- [Data in this exercise]:

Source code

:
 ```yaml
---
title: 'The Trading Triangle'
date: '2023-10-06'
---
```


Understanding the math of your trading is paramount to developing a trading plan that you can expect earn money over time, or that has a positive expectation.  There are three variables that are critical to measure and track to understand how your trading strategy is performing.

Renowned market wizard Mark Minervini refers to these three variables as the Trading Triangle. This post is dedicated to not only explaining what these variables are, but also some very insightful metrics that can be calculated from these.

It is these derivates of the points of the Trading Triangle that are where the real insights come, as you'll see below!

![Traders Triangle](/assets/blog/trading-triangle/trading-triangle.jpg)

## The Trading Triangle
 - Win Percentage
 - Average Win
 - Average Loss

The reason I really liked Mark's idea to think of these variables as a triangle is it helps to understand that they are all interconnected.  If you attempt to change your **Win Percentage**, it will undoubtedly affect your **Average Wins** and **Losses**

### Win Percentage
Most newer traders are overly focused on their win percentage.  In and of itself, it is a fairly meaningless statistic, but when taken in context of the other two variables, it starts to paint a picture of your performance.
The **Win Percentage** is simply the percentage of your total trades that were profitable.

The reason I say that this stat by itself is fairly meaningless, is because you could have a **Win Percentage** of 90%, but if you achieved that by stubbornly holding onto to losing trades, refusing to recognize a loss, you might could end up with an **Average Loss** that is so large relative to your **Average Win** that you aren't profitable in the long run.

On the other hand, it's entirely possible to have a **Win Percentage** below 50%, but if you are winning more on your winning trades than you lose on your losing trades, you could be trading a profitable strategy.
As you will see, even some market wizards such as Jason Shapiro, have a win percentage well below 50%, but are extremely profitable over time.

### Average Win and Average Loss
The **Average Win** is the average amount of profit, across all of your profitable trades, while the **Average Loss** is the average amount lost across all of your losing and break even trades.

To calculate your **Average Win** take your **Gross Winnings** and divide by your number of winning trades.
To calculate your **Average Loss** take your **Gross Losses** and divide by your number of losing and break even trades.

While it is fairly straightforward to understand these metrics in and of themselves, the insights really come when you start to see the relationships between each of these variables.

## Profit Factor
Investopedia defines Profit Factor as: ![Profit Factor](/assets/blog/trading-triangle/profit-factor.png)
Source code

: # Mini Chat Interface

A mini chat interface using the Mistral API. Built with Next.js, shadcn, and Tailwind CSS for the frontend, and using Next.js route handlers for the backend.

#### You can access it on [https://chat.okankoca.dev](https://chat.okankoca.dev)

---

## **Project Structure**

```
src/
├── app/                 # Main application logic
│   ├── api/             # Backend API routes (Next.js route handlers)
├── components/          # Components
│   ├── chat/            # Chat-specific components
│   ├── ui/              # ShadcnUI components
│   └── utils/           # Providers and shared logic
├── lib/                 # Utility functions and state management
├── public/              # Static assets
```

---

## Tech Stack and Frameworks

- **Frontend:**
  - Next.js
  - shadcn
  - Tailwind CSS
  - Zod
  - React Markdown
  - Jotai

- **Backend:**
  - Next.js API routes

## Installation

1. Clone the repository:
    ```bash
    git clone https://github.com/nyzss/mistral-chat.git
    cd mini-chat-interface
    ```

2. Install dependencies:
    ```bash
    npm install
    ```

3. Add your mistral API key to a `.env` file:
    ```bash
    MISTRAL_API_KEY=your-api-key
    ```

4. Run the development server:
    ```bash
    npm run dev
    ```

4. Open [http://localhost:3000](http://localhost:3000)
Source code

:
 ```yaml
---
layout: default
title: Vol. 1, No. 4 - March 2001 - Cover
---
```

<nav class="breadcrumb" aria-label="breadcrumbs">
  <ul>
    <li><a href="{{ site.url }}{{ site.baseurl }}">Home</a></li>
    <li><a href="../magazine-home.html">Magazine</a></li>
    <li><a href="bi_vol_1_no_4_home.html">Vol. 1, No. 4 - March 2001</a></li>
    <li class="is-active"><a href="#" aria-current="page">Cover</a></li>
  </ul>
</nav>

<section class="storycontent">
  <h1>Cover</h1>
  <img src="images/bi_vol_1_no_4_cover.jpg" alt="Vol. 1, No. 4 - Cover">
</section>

- [Your objective]:
Please copy out the records exactly as they appear.

- [Reply to the task]:
Source code

:
 ```yaml
---
title: 'The Trading Triangle'
date: '2023-10-06'
---
```


Understanding the math of your trading is paramount to developing a trading plan that you can expect earn money over time, or that has a positive expectation.  There are three variables that are critical to measure and track to understand how your trading strategy is performing.

Renowned market wizard Mark Minervini refers to these three variables as the Trading Triangle. This post is dedicated to not only explaining what these variables are, but also some very insightful metrics that can be calculated from these.

It is these derivates of the points of the Trading Triangle that are where the real insights come, as you'll see below!

![Traders Triangle](/assets/blog/trading-triangle/trading-triangle.jpg)

## The Trading Triangle
 - Win Percentage
 - Average Win
 - Average Loss

The reason I really liked Mark's idea to think of these variables as a triangle is it helps to understand that they are all interconnected.  If you attempt to change your **Win Percentage**, it will undoubtedly affect your **Average Wins** and **Losses**

### Win Percentage
Most newer traders are overly focused on their win percentage.  In and of itself, it is a fairly meaningless statistic, but when taken in context of the other two variables, it starts to paint a picture of your performance.
The **Win Percentage** is simply the percentage of your total trades that were profitable.

The reason I say that this stat by itself is fairly meaningless, is because you could have a **Win Percentage** of 90%, but if you achieved that by stubbornly holding onto to losing trades, refusing to recognize a loss, you might could end up with an **Average Loss** that is so large relative to your **Average Win** that you aren't profitable in the long run.

On the other hand, it's entirely possible to have a **Win Percentage** below 50%, but if you are winning more on your winning trades than you lose on your losing trades, you could be trading a profitable strategy.
As you will see, even some market wizards such as Jason Shapiro, have a win percentage well below 50%, but are extremely profitable over time.

### Average Win and Average Loss
The **Average Win** is the average amount of profit, across all of your profitable trades, while the **Average Loss** is the average amount lost across all of your losing and break even trades.

To calculate your **Average Win** take your **Gross Winnings** and divide by your number of winning trades.
To calculate your **Average Loss** take your **Gross Losses** and divide by your number of losing and break even trades.

While it is fairly straightforward to understand these metrics in and of themselves, the insights really come when you start to see the relationships between each of these variables.

## Profit Factor
Investopedia defines Profit Factor as: ![Profit Factor](/assets/blog/trading-triangle/profit-factor.png)
Source code

: # Mini Chat Interface

A mini chat interface using the Mistral API. Built with Next.js, shadcn, and Tailwind CSS for the frontend, and using Next.js route handlers for the backend.

#### You can access it on [https://chat.okankoca.dev](https://chat.okankoca.dev)

---

## **Project Structure**

```
src/
├── app/                 # Main application logic
│   ├── api/             # Backend API routes (Next.js route handlers)
├── components/          # Components
│   ├── chat/            # Chat-specific components
│   ├── ui/              # ShadcnUI components
│   └── utils/           # Providers and shared logic
├── lib/                 # Utility functions and state management
├── public/              # Static assets
```

---

## Tech Stack and Frameworks

- **Frontend:**
  - Next.js
  - shadcn
  - Tailwind CSS
  - Zod
  - React Markdown
  - Jotai

- **Backend:**
  - Next.js API routes

## Installation

1. Clone the repository:
    ```bash
    git clone https://github.com/nyzss/mistral-chat.git
    cd mini-chat-interface
    ```

2. Install dependencies:
    ```bash
    npm install
    ```

3. Add your mistral API key to a `.env` file:
    ```bash
    MISTRAL_API_KEY=your-api-key
    ```

4. Run the development server:
    ```bash
    npm run dev
    ```

4. Open [http://localhost:3000](http://localhost:3000)
Source code

:
 ```yaml
---
layout: default
title: Vol. 1, No. 4 - March 2001 - Cover
---
```

<nav class="breadcrumb" aria-label="breadcrumbs">
  <ul>
    <li><a href="{{ site.url }}{{ site.baseurl }}">Home</a></li>
    <li><a href="../magazine-home.html">Magazine</a></li>
    <li><a href="bi_vol_1_no_4_home.html">Vol. 1, No. 4 - March 2001</a></li>
    <li class="is-active"><a href="#" aria-current="page">Cover</a></li>
  </ul>
</nav>

<section class="storycontent">
  <h1>Cover</h1>
  <img src="images/bi_vol_1_no_4_cover.jpg" alt="Vol. 1, No. 4 - Cover">
</section>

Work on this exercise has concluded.